> **Task goal**
Each entry below should be echoed exactly, with pictures omitted.

> **Dataset excerpts**
=== Section Start ===
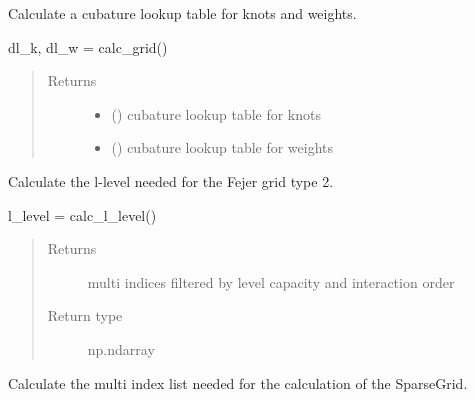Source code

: \documentclass[letterpaper,10pt,english,openany,oneside]{sphinxmanual}
\begin{document}
\begin{fulllineitems}
\begin{fulllineitems}
\label{\detokenize{pygpc:pygpc.grid.SparseGrid.calc_grid}}
Calculate a cubature lookup table for knots and weights.

dl\_k, dl\_w = calc\_grid()
\begin{quote}\begin{description}
\item[{Returns}] \leavevmode
\begin{itemize}
\item {} 
 () \textendash{} cubature lookup table for knots

\item {} 
 () \textendash{} cubature lookup table for weights

\end{itemize}


\end{description}\end{quote}

\end{fulllineitems}


\begin{fulllineitems}
\label{\detokenize{pygpc:pygpc.grid.SparseGrid.calc_l_level}}
Calculate the l-level needed for the Fejer grid type 2.

l\_level = calc\_l\_level()
\begin{quote}\begin{description}
\item[{Returns}] \leavevmode
{} \textendash{} multi indices filtered by level capacity and interaction order

\item[{Return type}] \leavevmode
np.ndarray

\end{description}\end{quote}

\end{fulllineitems}


\begin{fulllineitems}
\label{\detokenize{pygpc:pygpc.grid.SparseGrid.calc_multi_index_lst}}
Calculate the multi index list needed for the calculation of the SparseGrid.


\end{fulllineitems}
\end{fulllineitems}
\end{document}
=== Section End ===
> **Exercise output**
Source code

: \documentclass[letterpaper,10pt,english,openany,oneside]{sphinxmanual}
\begin{document}
\begin{fulllineitems}
\begin{fulllineitems}
\label{\detokenize{pygpc:pygpc.grid.SparseGrid.calc_grid}}
Calculate a cubature lookup table for knots and weights.

dl\_k, dl\_w = calc\_grid()
\begin{quote}\begin{description}
\item[{Returns}] \leavevmode
\begin{itemize}
\item {} 
 () \textendash{} cubature lookup table for knots

\item {} 
 () \textendash{} cubature lookup table for weights

\end{itemize}


\end{description}\end{quote}

\end{fulllineitems}


\begin{fulllineitems}
\label{\detokenize{pygpc:pygpc.grid.SparseGrid.calc_l_level}}
Calculate the l-level needed for the Fejer grid type 2.

l\_level = calc\_l\_level()
\begin{quote}\begin{description}
\item[{Returns}] \leavevmode
{} \textendash{} multi indices filtered by level capacity and interaction order

\item[{Return type}] \leavevmode
np.ndarray

\end{description}\end{quote}

\end{fulllineitems}


\begin{fulllineitems}
\label{\detokenize{pygpc:pygpc.grid.SparseGrid.calc_multi_index_lst}}
Calculate the multi index list needed for the calculation of the SparseGrid.


\end{fulllineitems}
\end{fulllineitems}
\end{document}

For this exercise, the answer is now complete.